Prompt
Tally the lines in the listing below that include "private". Answer with the count and nothing more.

Raw data
···

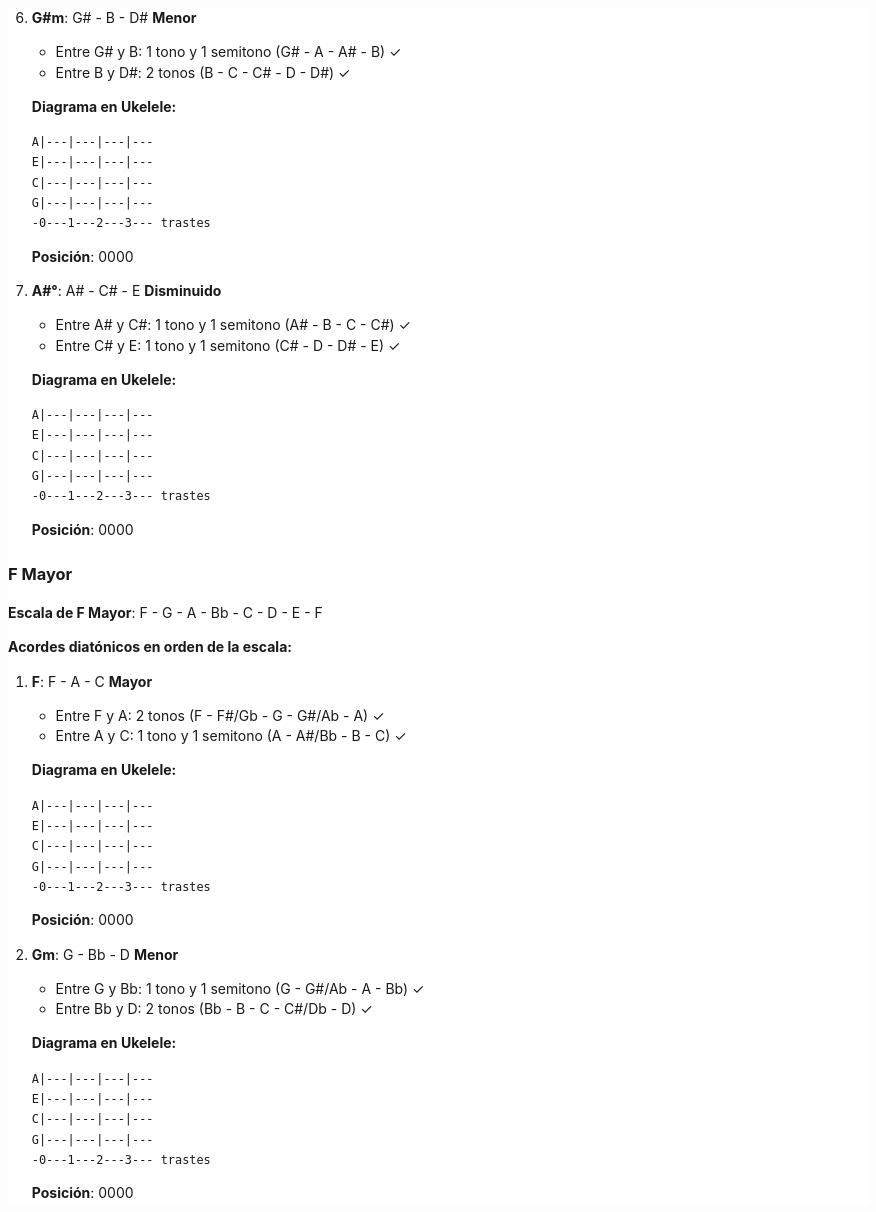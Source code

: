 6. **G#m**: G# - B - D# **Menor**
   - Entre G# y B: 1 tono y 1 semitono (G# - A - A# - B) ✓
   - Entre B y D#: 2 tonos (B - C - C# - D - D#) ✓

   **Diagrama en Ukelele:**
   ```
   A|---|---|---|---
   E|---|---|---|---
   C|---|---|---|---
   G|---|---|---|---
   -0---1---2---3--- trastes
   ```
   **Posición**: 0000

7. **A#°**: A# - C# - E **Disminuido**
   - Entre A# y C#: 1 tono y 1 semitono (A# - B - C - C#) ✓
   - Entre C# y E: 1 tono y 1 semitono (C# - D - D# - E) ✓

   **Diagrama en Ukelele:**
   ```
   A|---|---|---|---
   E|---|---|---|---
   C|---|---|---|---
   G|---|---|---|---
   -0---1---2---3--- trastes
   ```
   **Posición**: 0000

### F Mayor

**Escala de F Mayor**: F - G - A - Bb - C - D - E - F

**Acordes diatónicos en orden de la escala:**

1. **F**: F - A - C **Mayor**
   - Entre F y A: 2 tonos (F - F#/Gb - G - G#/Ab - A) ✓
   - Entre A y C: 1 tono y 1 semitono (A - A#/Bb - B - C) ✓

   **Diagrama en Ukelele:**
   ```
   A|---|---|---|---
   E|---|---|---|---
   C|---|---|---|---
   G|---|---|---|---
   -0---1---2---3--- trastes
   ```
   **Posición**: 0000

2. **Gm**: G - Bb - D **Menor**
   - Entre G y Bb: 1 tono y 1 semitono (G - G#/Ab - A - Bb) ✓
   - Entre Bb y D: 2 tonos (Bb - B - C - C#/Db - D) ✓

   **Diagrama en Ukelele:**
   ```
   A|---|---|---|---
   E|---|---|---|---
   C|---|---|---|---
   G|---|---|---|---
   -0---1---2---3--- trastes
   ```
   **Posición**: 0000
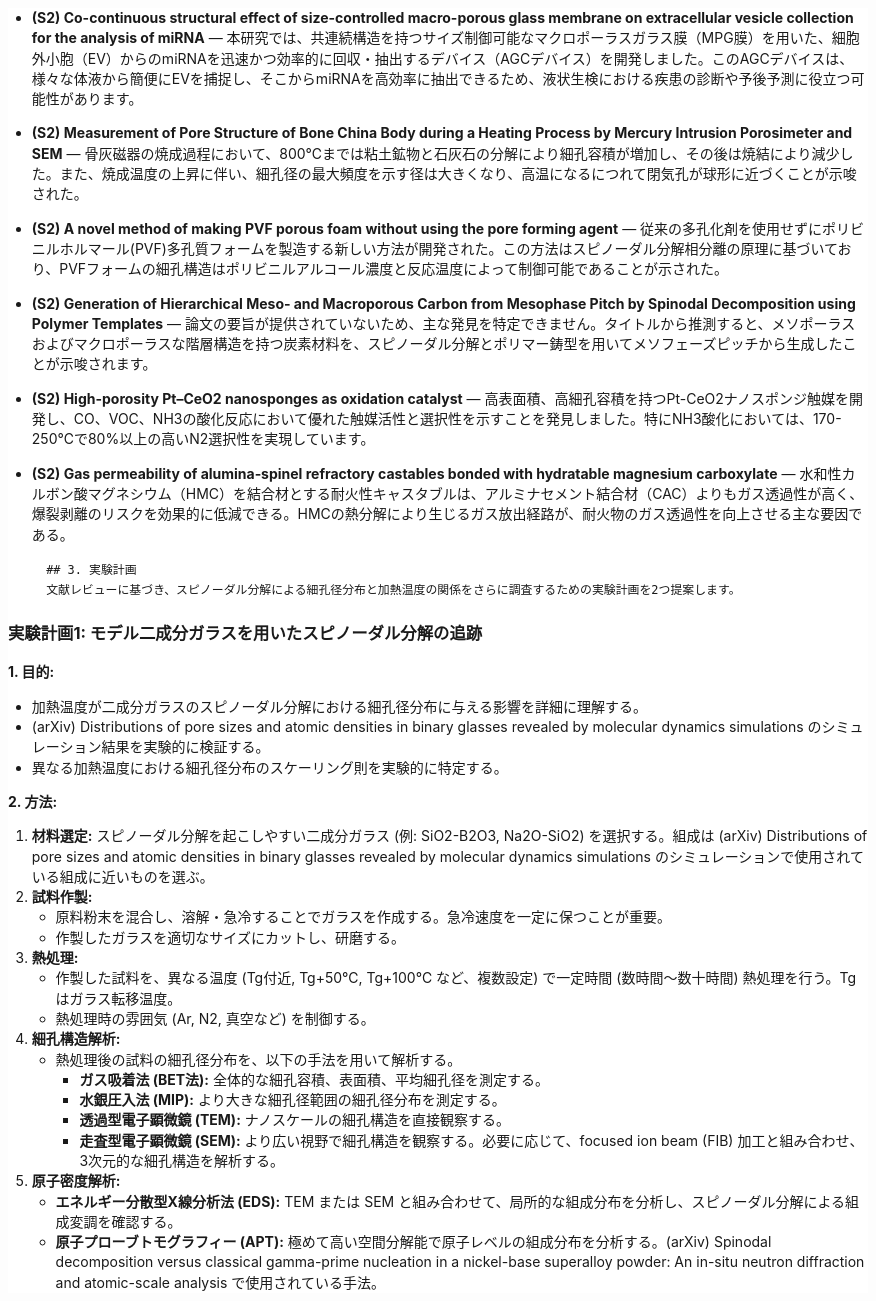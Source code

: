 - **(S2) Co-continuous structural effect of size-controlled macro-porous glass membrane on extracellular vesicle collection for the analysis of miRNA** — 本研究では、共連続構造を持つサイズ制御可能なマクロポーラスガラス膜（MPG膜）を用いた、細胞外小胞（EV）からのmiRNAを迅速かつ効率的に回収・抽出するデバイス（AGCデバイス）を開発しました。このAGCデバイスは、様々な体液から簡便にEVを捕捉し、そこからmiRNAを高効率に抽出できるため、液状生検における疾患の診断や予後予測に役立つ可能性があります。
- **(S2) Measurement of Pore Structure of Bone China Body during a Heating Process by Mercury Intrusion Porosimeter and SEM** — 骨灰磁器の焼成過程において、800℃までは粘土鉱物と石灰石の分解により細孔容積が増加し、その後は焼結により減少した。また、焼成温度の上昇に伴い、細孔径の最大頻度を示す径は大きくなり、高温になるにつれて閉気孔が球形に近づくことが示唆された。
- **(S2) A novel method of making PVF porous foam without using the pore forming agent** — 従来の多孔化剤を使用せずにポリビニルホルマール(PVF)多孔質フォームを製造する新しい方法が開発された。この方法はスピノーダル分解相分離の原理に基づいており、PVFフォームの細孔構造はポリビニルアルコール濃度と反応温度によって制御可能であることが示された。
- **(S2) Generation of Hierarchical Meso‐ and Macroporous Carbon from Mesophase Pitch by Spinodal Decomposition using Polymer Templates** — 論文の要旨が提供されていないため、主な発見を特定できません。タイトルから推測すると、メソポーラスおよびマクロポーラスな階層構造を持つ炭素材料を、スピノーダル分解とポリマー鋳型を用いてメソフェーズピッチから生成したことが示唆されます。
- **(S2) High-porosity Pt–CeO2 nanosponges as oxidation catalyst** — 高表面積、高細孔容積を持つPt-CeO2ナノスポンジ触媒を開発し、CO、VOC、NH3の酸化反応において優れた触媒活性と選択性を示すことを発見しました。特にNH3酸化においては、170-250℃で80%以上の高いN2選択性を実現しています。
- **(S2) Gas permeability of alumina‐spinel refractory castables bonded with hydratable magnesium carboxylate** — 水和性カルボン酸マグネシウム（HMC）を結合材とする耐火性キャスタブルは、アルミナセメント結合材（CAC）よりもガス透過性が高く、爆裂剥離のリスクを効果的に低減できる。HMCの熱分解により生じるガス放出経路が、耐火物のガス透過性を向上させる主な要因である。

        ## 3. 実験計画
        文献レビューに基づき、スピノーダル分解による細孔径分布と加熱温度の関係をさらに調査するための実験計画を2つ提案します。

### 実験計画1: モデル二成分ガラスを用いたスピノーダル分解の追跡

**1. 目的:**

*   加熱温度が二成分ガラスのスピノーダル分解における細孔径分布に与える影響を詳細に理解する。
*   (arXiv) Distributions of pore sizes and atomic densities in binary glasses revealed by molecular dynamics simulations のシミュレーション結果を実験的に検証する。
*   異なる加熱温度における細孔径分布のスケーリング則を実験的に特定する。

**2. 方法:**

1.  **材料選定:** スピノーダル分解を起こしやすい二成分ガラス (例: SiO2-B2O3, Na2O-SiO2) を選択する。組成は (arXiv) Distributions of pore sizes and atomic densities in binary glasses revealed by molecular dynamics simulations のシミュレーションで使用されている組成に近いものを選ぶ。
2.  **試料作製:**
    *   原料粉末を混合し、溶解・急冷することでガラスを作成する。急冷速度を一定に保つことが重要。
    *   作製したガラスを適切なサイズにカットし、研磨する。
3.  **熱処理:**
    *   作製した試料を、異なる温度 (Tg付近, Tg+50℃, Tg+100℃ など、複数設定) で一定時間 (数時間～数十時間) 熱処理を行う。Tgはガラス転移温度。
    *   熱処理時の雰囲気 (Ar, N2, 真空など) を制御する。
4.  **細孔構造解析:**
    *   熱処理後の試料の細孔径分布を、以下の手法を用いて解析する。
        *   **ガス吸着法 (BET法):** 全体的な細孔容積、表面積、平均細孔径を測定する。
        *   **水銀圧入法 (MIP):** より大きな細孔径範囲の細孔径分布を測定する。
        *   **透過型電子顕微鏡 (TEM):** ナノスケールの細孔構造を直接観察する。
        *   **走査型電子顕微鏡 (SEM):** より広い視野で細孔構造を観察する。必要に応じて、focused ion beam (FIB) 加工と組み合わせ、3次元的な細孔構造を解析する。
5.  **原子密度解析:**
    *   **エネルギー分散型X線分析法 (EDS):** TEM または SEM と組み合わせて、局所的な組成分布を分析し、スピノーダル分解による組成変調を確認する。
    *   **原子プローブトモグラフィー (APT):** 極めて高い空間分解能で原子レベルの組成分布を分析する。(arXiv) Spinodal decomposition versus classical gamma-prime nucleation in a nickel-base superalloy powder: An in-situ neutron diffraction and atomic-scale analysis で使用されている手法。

···

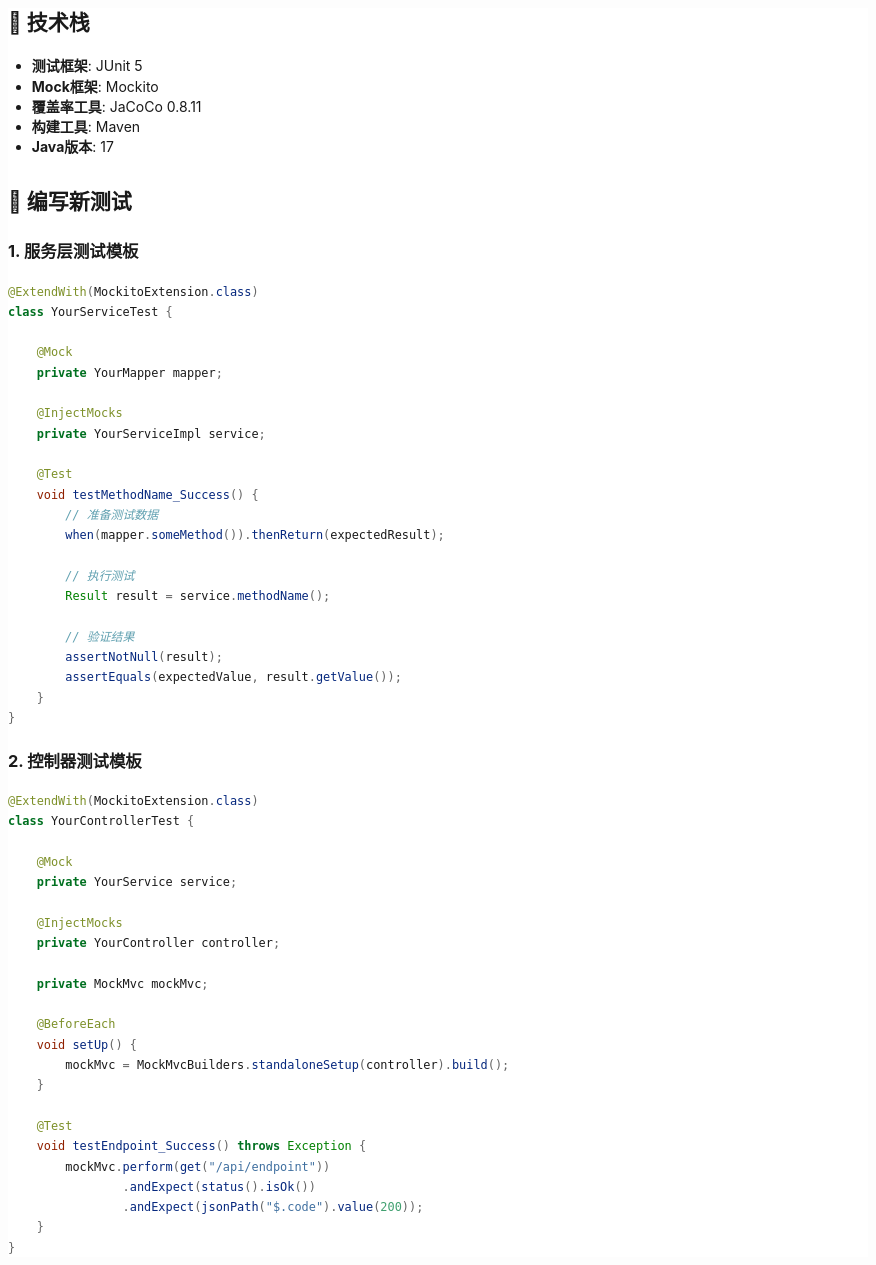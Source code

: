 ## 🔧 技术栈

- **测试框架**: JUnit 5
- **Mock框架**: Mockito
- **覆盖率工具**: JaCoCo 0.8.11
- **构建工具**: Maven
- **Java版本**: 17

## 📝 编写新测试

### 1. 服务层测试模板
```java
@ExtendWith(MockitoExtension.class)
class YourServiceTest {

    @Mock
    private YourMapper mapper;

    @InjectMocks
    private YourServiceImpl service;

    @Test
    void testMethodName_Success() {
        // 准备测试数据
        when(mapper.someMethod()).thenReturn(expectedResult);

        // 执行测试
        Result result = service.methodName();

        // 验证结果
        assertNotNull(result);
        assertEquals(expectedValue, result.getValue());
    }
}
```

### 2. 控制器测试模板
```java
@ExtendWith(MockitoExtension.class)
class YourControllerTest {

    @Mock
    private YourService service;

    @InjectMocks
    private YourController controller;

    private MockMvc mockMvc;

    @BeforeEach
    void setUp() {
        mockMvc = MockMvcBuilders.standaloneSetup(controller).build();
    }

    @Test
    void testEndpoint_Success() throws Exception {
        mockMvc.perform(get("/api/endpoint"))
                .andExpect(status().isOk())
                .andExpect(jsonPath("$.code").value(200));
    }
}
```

···

Solution below
5